Records excerpted from a collection:
---------------
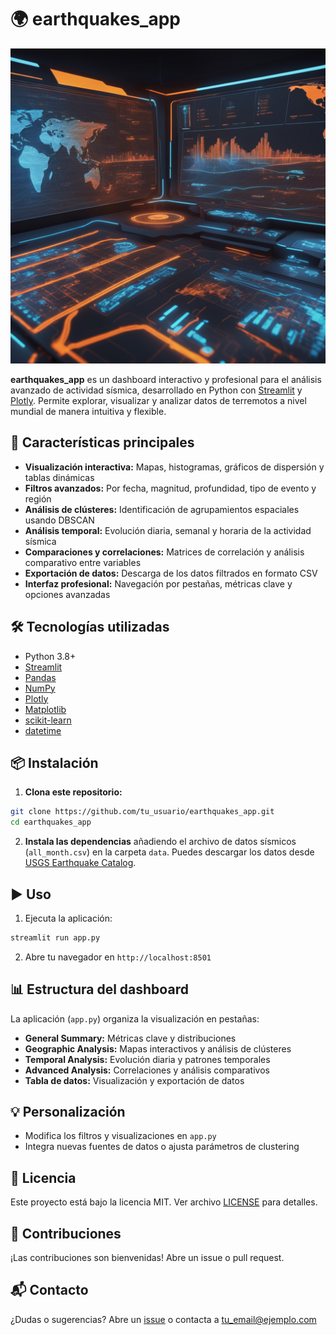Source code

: # 🌍 earthquakes_app

![earthquakes App ing](ing\Eart.png)

**earthquakes_app** es un dashboard interactivo y profesional para el análisis avanzado de actividad sísmica, desarrollado en Python con [Streamlit](https://streamlit.io/) y [Plotly](https://plotly.com/python/). Permite explorar, visualizar y analizar datos de terremotos a nivel mundial de manera intuitiva y flexible.


## 🚀 Características principales

- **Visualización interactiva:** Mapas, histogramas, gráficos de dispersión y tablas dinámicas
- **Filtros avanzados:** Por fecha, magnitud, profundidad, tipo de evento y región
- **Análisis de clústeres:** Identificación de agrupamientos espaciales usando DBSCAN
- **Análisis temporal:** Evolución diaria, semanal y horaria de la actividad sísmica
- **Comparaciones y correlaciones:** Matrices de correlación y análisis comparativo entre variables
- **Exportación de datos:** Descarga de los datos filtrados en formato CSV
- **Interfaz profesional:** Navegación por pestañas, métricas clave y opciones avanzadas

## 🛠️ Tecnologías utilizadas

- Python 3.8+
- [Streamlit](https://streamlit.io/)
- [Pandas](https://pandas.pydata.org/)
- [NumPy](https://numpy.org/)
- [Plotly](https://plotly.com/python/)
- [Matplotlib](https://matplotlib.org/)
- [scikit-learn](https://scikit-learn.org/)
- [datetime](https://docs.python.org/3/library/datetime.html)

## 📦 Instalación

1. **Clona este repositorio:**
```bash
git clone https://github.com/tu_usuario/earthquakes_app.git
cd earthquakes_app
```

2. **Instala las dependencias** añadiendo el archivo de datos sísmicos (`all_month.csv`) en la carpeta `data`. 
    Puedes descargar los datos desde [USGS Earthquake Catalog](https://earthquake.usgs.gov/earthquakes/feed/).

## ▶️ Uso

1. Ejecuta la aplicación:
```bash
streamlit run app.py
```
2. Abre tu navegador en `http://localhost:8501`

## 📊 Estructura del dashboard

La aplicación (`app.py`) organiza la visualización en pestañas:

- **General Summary:** Métricas clave y distribuciones
- **Geographic Analysis:** Mapas interactivos y análisis de clústeres
- **Temporal Analysis:** Evolución diaria y patrones temporales
- **Advanced Analysis:** Correlaciones y análisis comparativos
- **Tabla de datos:** Visualización y exportación de datos

## 💡 Personalización

- Modifica los filtros y visualizaciones en `app.py`
- Integra nuevas fuentes de datos o ajusta parámetros de clustering

## 📝 Licencia

Este proyecto está bajo la licencia MIT. Ver archivo [LICENSE](LICENSE) para detalles.

## 🤝 Contribuciones

¡Las contribuciones son bienvenidas! Abre un issue o pull request.

## 📬 Contacto

¿Dudas o sugerencias? Abre un [issue](../../issues) o contacta a tu_email@ejemplo.com
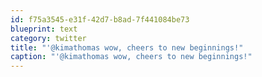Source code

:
 ```yaml
---
id: f75a3545-e31f-42d7-b8ad-7f441084be73
blueprint: text
category: twitter
title: "'@kimathomas wow, cheers to new beginnings!"
caption: "'@kimathomas wow, cheers to new beginnings!"
---
```


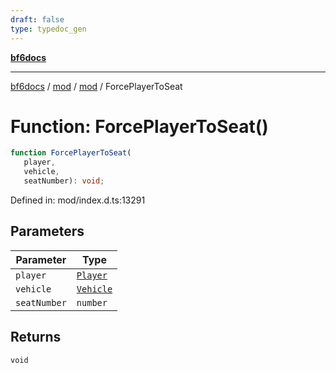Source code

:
 ```yaml
---
draft: false
type: typedoc_gen
---
```


[**bf6docs**](../../../_index.md)

***

[bf6docs](../../../_index.md) / [mod](../../_index.md) / [mod](../_index.md) / ForcePlayerToSeat

# Function: ForcePlayerToSeat()

```ts
function ForcePlayerToSeat(
   player, 
   vehicle, 
   seatNumber): void;
```

Defined in: mod/index.d.ts:13291

## Parameters

| Parameter | Type |
| ------ | ------ |
| `player` | [`Player`](../Player/_index.md) |
| `vehicle` | [`Vehicle`](../Vehicle/_index.md) |
| `seatNumber` | `number` |

## Returns

`void`
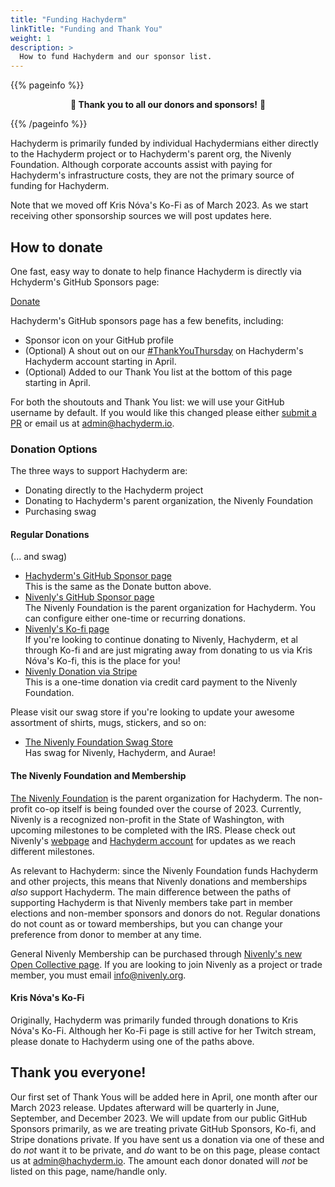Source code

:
 ```yaml
---
title: "Funding Hachyderm"
linkTitle: "Funding and Thank You"
weight: 1
description: >
  How to fund Hachyderm and our sponsor list.
---
```


{{% pageinfo %}}
<p align="center"><strong>🎉 Thank you to all our donors and sponsors!</strong> 🎉</p>
{{% /pageinfo %}}

Hachyderm is primarily funded by individual Hachydermians either directly to the Hachyderm project
or to Hachyderm's parent org, the Nivenly Foundation. Although corporate accounts assist with paying
for Hachyderm's infrastructure costs, they are not the primary source of funding for Hachyderm.

Note that we moved off Kris Nóva's Ko-Fi as of March 2023. As we start receiving other sponsorship
sources we will post updates here.

## How to donate

One fast, easy way to donate to help finance Hachyderm is directly via Hchyderm's GitHub
Sponsors page:

<a class="btn btn-primary mb-4" href="https://github.com/sponsors/hachyderm">Donate <i class="fa-brands fa-github ml-1"></i></a>

Hachyderm's GitHub sponsors page has a few benefits, including:

* Sponsor icon on your GitHub profile
* (Optional) A shout out on our [#ThankYouThursday](https://hachyderm.io/tags/ThankYouThursday) on Hachyderm's Hachyderm account starting in April.<br />
* (Optional) Added to our Thank You list at the bottom of this page starting in April.

For both the shoutouts and Thank You list: we will use your GitHub username by default.
If you would like this changed please either [submit a PR](https://github.com/hachyderm/community/pulls) or email us at [admin@hachyderm.io](admin@hachyderm.io).

### Donation Options

The three ways to support Hachyderm are:

* Donating directly to the Hachyderm project
* Donating to Hachyderm's parent organization, the Nivenly Foundation
* Purchasing swag

#### Regular Donations

(... and swag)

* [Hachyderm's GitHub Sponsor page](https://github.com/sponsors/hachyderm)<br />
  This is the same as the Donate button above.
* [Nivenly's GitHub Sponsor page](https://github.com/sponsors/nivenly)<br />
  The Nivenly Foundation is the parent organization for Hachyderm. You can configure
  either one-time or recurring donations.
* [Nivenly's Ko-fi page](https://ko-fi.com/nivenly)<br />
  If you're looking to continue donating to Nivenly, Hachyderm, et al through Ko-fi
  and are just migrating away from donating to us via Kris Nóva's Ko-fi, this is the
  place for you!
* [Nivenly Donation via Stripe](https://donate.stripe.com/3cs8Apb7R6eK3a83cd)<br />
  This is a one-time donation via credit card payment to the Nivenly Foundation.

Please visit our swag store if you're looking to update your awesome assortment
of shirts, mugs, stickers, and so on:

* [The Nivenly Foundation Swag Store](https://nivenly.myspreadshop.com/)<br />
  Has swag for Nivenly, Hachyderm, and Aurae!

#### The Nivenly Foundation and Membership

[The Nivenly Foundation](https://nivenly.org) is the parent organization for Hachyderm. The non-profit
co-op itself is being founded over the course of 2023. Currently, Nivenly is a recognized non-profit in
the State of Washington, with upcoming milestones to be completed with the IRS. Please check out Nivenly's
[webpage](https://nivenly.org) and [Hachyderm account](https://hachyderm.io/@nivenly) for updates as we
reach different milestones. 

As relevant to Hachyderm: since the Nivenly Foundation funds Hachyderm and other projects, this means
that Nivenly donations and memberships _also_ support Hachyderm. The main difference between the paths
of supporting Hachyderm is that Nivenly members take part in member elections and non-member sponsors
and donors do not. Regular donations do not count as or toward memberships, but you can change your
preference from donor to member at any time.

General Nivenly Membership can be purchased through [Nivenly's new Open Collective page](https://opencollective.com/nivenly-foundation).
If you are looking to join Nivenly as a project or trade member, you must email [info@nivenly.org](mailto:info@nivenly.org).


#### Kris Nóva's Ko-Fi

Originally, Hachyderm was primarily funded through donations to Kris Nóva's Ko-Fi. Although her
Ko-Fi page is still active for her Twitch stream, please donate to Hachyderm using one of the paths
above.

## Thank you everyone!

Our first set of Thank Yous will be added here in April, one month after our March 2023 release.
Updates afterward will be quarterly in June, September, and December 2023. We will update from our
public GitHub Sponsors primarily, as we are treating private GitHub Sponsors, Ko-fi, and Stripe donations
private. If you have sent us a donation via one of these and do _not_ want it to be private, and _do_ want
to be on this page, please contact us at [admin@hachyderm.io](mailto:admin@hachyderm.io). The amount
each donor donated will _not_ be listed on this page, name/handle only.
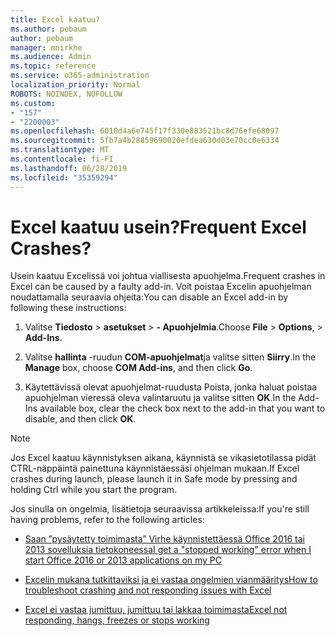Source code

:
 ```yaml
---
title: Excel kaatuu?
ms.author: pebaum
author: pebaum
manager: mnirkhe
ms.audience: Admin
ms.topic: reference
ms.service: o365-administration
localization_priority: Normal
ROBOTS: NOINDEX, NOFOLLOW
ms.custom:
- "157"
- "2200003"
ms.openlocfilehash: 6010d4a6e745f17f330e883521bc8d76efe68097
ms.sourcegitcommit: 5fb7a4b28859690020efdea630d03e70cc0e6334
ms.translationtype: MT
ms.contentlocale: fi-FI
ms.lasthandoff: 06/28/2019
ms.locfileid: "35359294"
---
```

# <a name="frequent-excel-crashes"></a><span data-ttu-id="ccbc0-102">Excel kaatuu usein?</span><span class="sxs-lookup"><span data-stu-id="ccbc0-102">Frequent Excel Crashes?</span></span>

<span data-ttu-id="ccbc0-103">Usein kaatuu Excelissä voi johtua viallisesta apuohjelma.</span><span class="sxs-lookup"><span data-stu-id="ccbc0-103">Frequent crashes in Excel can be caused by a faulty add-in.</span></span> <span data-ttu-id="ccbc0-104">Voit poistaa Excelin apuohjelman noudattamalla seuraavia ohjeita:</span><span class="sxs-lookup"><span data-stu-id="ccbc0-104">You can disable an Excel add-in by following these instructions:</span></span>
  
1. <span data-ttu-id="ccbc0-105">Valitse **Tiedosto** \> **asetukset** \> **- Apuohjelmia**.</span><span class="sxs-lookup"><span data-stu-id="ccbc0-105">Choose **File** \> **Options**, \> **Add-Ins**.</span></span>

2. <span data-ttu-id="ccbc0-106">Valitse **hallinta** -ruudun **COM-apuohjelmat**ja valitse sitten **Siirry**.</span><span class="sxs-lookup"><span data-stu-id="ccbc0-106">In the **Manage** box, choose **COM Add-ins**, and then click **Go**.</span></span>

3. <span data-ttu-id="ccbc0-107">Käytettävissä olevat apuohjelmat-ruudusta Poista, jonka haluat poistaa apuohjelman vieressä oleva valintaruutu ja valitse sitten **OK**.</span><span class="sxs-lookup"><span data-stu-id="ccbc0-107">In the Add-Ins available box, clear the check box next to the add-in that you want to disable, and then click **OK**.</span></span>

> [!NOTE]
> <span data-ttu-id="ccbc0-108">Jos Excel kaatuu käynnistyksen aikana, käynnistä se vikasietotilassa pidät CTRL-näppäintä painettuna käynnistäessäsi ohjelman mukaan.</span><span class="sxs-lookup"><span data-stu-id="ccbc0-108">If Excel crashes during launch, please launch it in Safe mode by pressing and holding Ctrl while you start the program.</span></span>
  
<span data-ttu-id="ccbc0-109">Jos sinulla on ongelmia, lisätietoja seuraavissa artikkeleissa:</span><span class="sxs-lookup"><span data-stu-id="ccbc0-109">If you're still having problems, refer to the following articles:</span></span>
  
- [<span data-ttu-id="ccbc0-110">Saan ”pysäytetty toimimasta” Virhe käynnistettäessä Office 2016 tai 2013 sovelluksia tietokoneessa</span><span class="sxs-lookup"><span data-stu-id="ccbc0-110">I get a "stopped working" error when I start Office 2016 or 2013 applications on my PC</span></span>](https://support.office.com/article/52bd7985-4e99-4a35-84c8-2d9b8301a2fa.aspx)

- [<span data-ttu-id="ccbc0-111">Excelin mukana tutkittaviksi ja ei vastaa ongelmien vianmääritys</span><span class="sxs-lookup"><span data-stu-id="ccbc0-111">How to troubleshoot crashing and not responding issues with Excel</span></span>](https://support.microsoft.com/help/2758592/how-to-troubleshoot-crashing-and-not-responding-issues-with-excel)

- [<span data-ttu-id="ccbc0-112">Excel ei vastaa jumittuu, jumittuu tai lakkaa toimimasta</span><span class="sxs-lookup"><span data-stu-id="ccbc0-112">Excel not responding, hangs, freezes or stops working</span></span>](https://support.office.com/article/37e7d3c9-9e84-40bf-a805-4ca6853a1ff4.aspx)
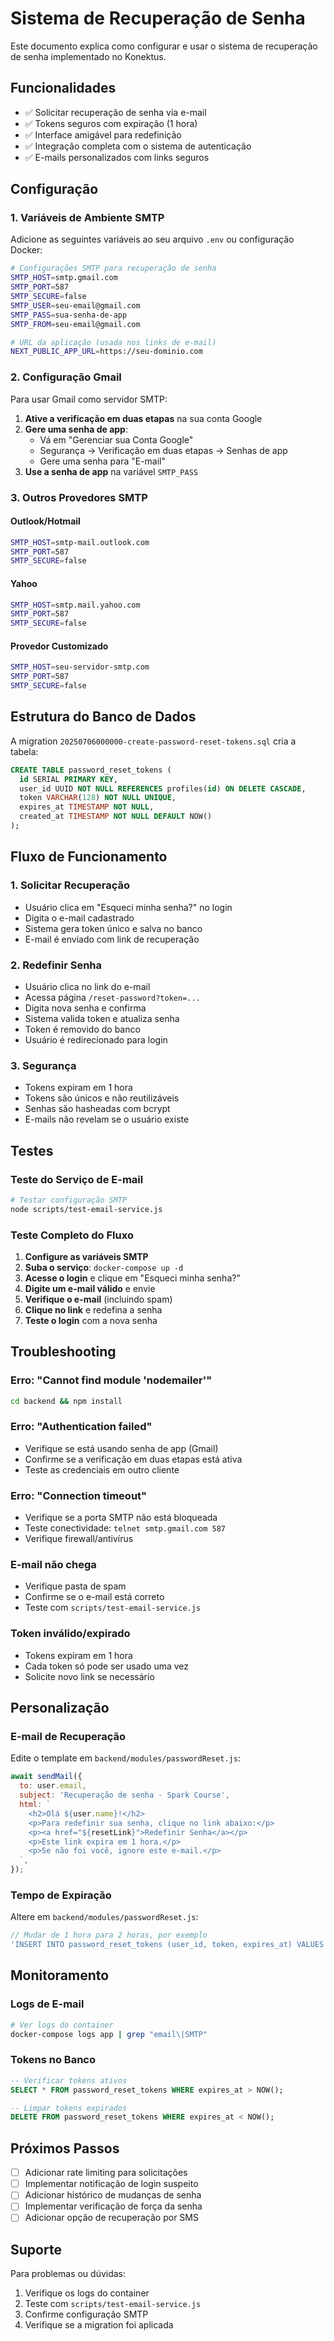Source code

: # Sistema de Recuperação de Senha

Este documento explica como configurar e usar o sistema de recuperação de senha implementado no Konektus.

## Funcionalidades

- ✅ Solicitar recuperação de senha via e-mail
- ✅ Tokens seguros com expiração (1 hora)
- ✅ Interface amigável para redefinição
- ✅ Integração completa com o sistema de autenticação
- ✅ E-mails personalizados com links seguros

## Configuração

### 1. Variáveis de Ambiente SMTP

Adicione as seguintes variáveis ao seu arquivo `.env` ou configuração Docker:

```bash
# Configurações SMTP para recuperação de senha
SMTP_HOST=smtp.gmail.com
SMTP_PORT=587
SMTP_SECURE=false
SMTP_USER=seu-email@gmail.com
SMTP_PASS=sua-senha-de-app
SMTP_FROM=seu-email@gmail.com

# URL da aplicação (usada nos links de e-mail)
NEXT_PUBLIC_APP_URL=https://seu-dominio.com
```

### 2. Configuração Gmail

Para usar Gmail como servidor SMTP:

1. **Ative a verificação em duas etapas** na sua conta Google
2. **Gere uma senha de app**:
   - Vá em "Gerenciar sua Conta Google"
   - Segurança → Verificação em duas etapas → Senhas de app
   - Gere uma senha para "E-mail"
3. **Use a senha de app** na variável `SMTP_PASS`

### 3. Outros Provedores SMTP

#### Outlook/Hotmail
```bash
SMTP_HOST=smtp-mail.outlook.com
SMTP_PORT=587
SMTP_SECURE=false
```

#### Yahoo
```bash
SMTP_HOST=smtp.mail.yahoo.com
SMTP_PORT=587
SMTP_SECURE=false
```

#### Provedor Customizado
```bash
SMTP_HOST=seu-servidor-smtp.com
SMTP_PORT=587
SMTP_SECURE=false
```

## Estrutura do Banco de Dados

A migration `20250706000000-create-password-reset-tokens.sql` cria a tabela:

```sql
CREATE TABLE password_reset_tokens (
  id SERIAL PRIMARY KEY,
  user_id UUID NOT NULL REFERENCES profiles(id) ON DELETE CASCADE,
  token VARCHAR(128) NOT NULL UNIQUE,
  expires_at TIMESTAMP NOT NULL,
  created_at TIMESTAMP NOT NULL DEFAULT NOW()
);
```

## Fluxo de Funcionamento

### 1. Solicitar Recuperação
- Usuário clica em "Esqueci minha senha?" no login
- Digita o e-mail cadastrado
- Sistema gera token único e salva no banco
- E-mail é enviado com link de recuperação

### 2. Redefinir Senha
- Usuário clica no link do e-mail
- Acessa página `/reset-password?token=...`
- Digita nova senha e confirma
- Sistema valida token e atualiza senha
- Token é removido do banco
- Usuário é redirecionado para login

### 3. Segurança
- Tokens expiram em 1 hora
- Tokens são únicos e não reutilizáveis
- Senhas são hasheadas com bcrypt
- E-mails não revelam se o usuário existe

## Testes

### Teste do Serviço de E-mail

```bash
# Testar configuração SMTP
node scripts/test-email-service.js
```

### Teste Completo do Fluxo

1. **Configure as variáveis SMTP**
2. **Suba o serviço**: `docker-compose up -d`
3. **Acesse o login** e clique em "Esqueci minha senha?"
4. **Digite um e-mail válido** e envie
5. **Verifique o e-mail** (incluindo spam)
6. **Clique no link** e redefina a senha
7. **Teste o login** com a nova senha

## Troubleshooting

### Erro: "Cannot find module 'nodemailer'"
```bash
cd backend && npm install
```

### Erro: "Authentication failed"
- Verifique se está usando senha de app (Gmail)
- Confirme se a verificação em duas etapas está ativa
- Teste as credenciais em outro cliente

### Erro: "Connection timeout"
- Verifique se a porta SMTP não está bloqueada
- Teste conectividade: `telnet smtp.gmail.com 587`
- Verifique firewall/antivírus

### E-mail não chega
- Verifique pasta de spam
- Confirme se o e-mail está correto
- Teste com `scripts/test-email-service.js`

### Token inválido/expirado
- Tokens expiram em 1 hora
- Cada token só pode ser usado uma vez
- Solicite novo link se necessário

## Personalização

### E-mail de Recuperação

Edite o template em `backend/modules/passwordReset.js`:

```javascript
await sendMail({
  to: user.email,
  subject: 'Recuperação de senha - Spark Course',
  html: `
    <h2>Olá ${user.name}!</h2>
    <p>Para redefinir sua senha, clique no link abaixo:</p>
    <p><a href="${resetLink}">Redefinir Senha</a></p>
    <p>Este link expira em 1 hora.</p>
    <p>Se não foi você, ignore este e-mail.</p>
  `,
});
```

### Tempo de Expiração

Altere em `backend/modules/passwordReset.js`:

```javascript
// Mudar de 1 hora para 2 horas, por exemplo
'INSERT INTO password_reset_tokens (user_id, token, expires_at) VALUES ($1, $2, NOW() + INTERVAL \'2 hours\')'
```

## Monitoramento

### Logs de E-mail
```bash
# Ver logs do container
docker-compose logs app | grep "email\|SMTP"
```

### Tokens no Banco
```sql
-- Verificar tokens ativos
SELECT * FROM password_reset_tokens WHERE expires_at > NOW();

-- Limpar tokens expirados
DELETE FROM password_reset_tokens WHERE expires_at < NOW();
```

## Próximos Passos

- [ ] Adicionar rate limiting para solicitações
- [ ] Implementar notificação de login suspeito
- [ ] Adicionar histórico de mudanças de senha
- [ ] Implementar verificação de força da senha
- [ ] Adicionar opção de recuperação por SMS

## Suporte

Para problemas ou dúvidas:
1. Verifique os logs do container
2. Teste com `scripts/test-email-service.js`
3. Confirme configuração SMTP
4. Verifique se a migration foi aplicada 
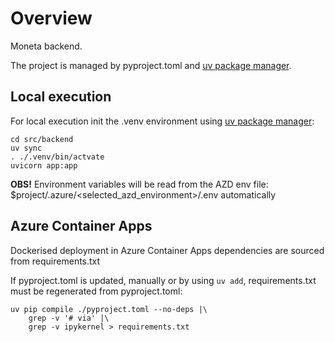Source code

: # Overview
Moneta backend.

The project is managed by pyproject.toml and [uv package manager](https://docs.astral.sh/uv/getting-started/installation/).


## Local execution
For local execution init the .venv environment using [uv package manager](https://docs.astral.sh/uv/getting-started/installation/):

```shell
cd src/backend
uv sync
. ./.venv/bin/actvate
uvicorn app:app
```

**OBS!** Environment variables will be read from the AZD env file: $project/.azure/<selected_azd_environment>/.env automatically

## Azure Container Apps
Dockerised deployment in Azure Container Apps dependencies are sourced from requirements.txt

If pyproject.toml is updated, manually or by using `uv add`, requirements.txt must be regenerated from pyproject.toml:

```shell
uv pip compile ./pyproject.toml --no-deps |\
    grep -v '# via' |\
    grep -v ipykernel > requirements.txt 
```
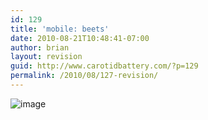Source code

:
 ```yaml
---
id: 129
title: 'mobile: beets'
date: 2010-08-21T10:48:41-07:00
author: brian
layout: revision
guid: http://www.carotidbattery.com/?p=129
permalink: /2010/08/127-revision/
---
```

<img style="display:block;margin-right:auto;margin-left:auto;" alt="image" src="https://i0.wp.com/www.carotidbattery.com/wp-content/uploads/2010/08/wpid-IMG_20100820_181900_edit0.jpg?w=640" data-recalc-dims="1" />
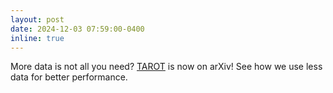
 ```yaml
---
layout: post
date: 2024-12-03 07:59:00-0400
inline: true
---
```


More data is not all you need? [TAROT](https://arxiv.org/pdf/2412.00420) is now on arXiv! See how we use less data for better performance.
---------------
= PROBLEM =
Write out each line above that contains the word "Kris".

= EXERCISE OUTPUT =
Note that we moved off Kris Nóva's Ko-Fi as of March 2023. As we start receiving other sponsorship
  and are just migrating away from donating to us via Kris Nóva's Ko-fi, this is the
#### Kris Nóva's Ko-Fi
Originally, Hachyderm was primarily funded through donations to Kris Nóva's Ko-Fi. Although her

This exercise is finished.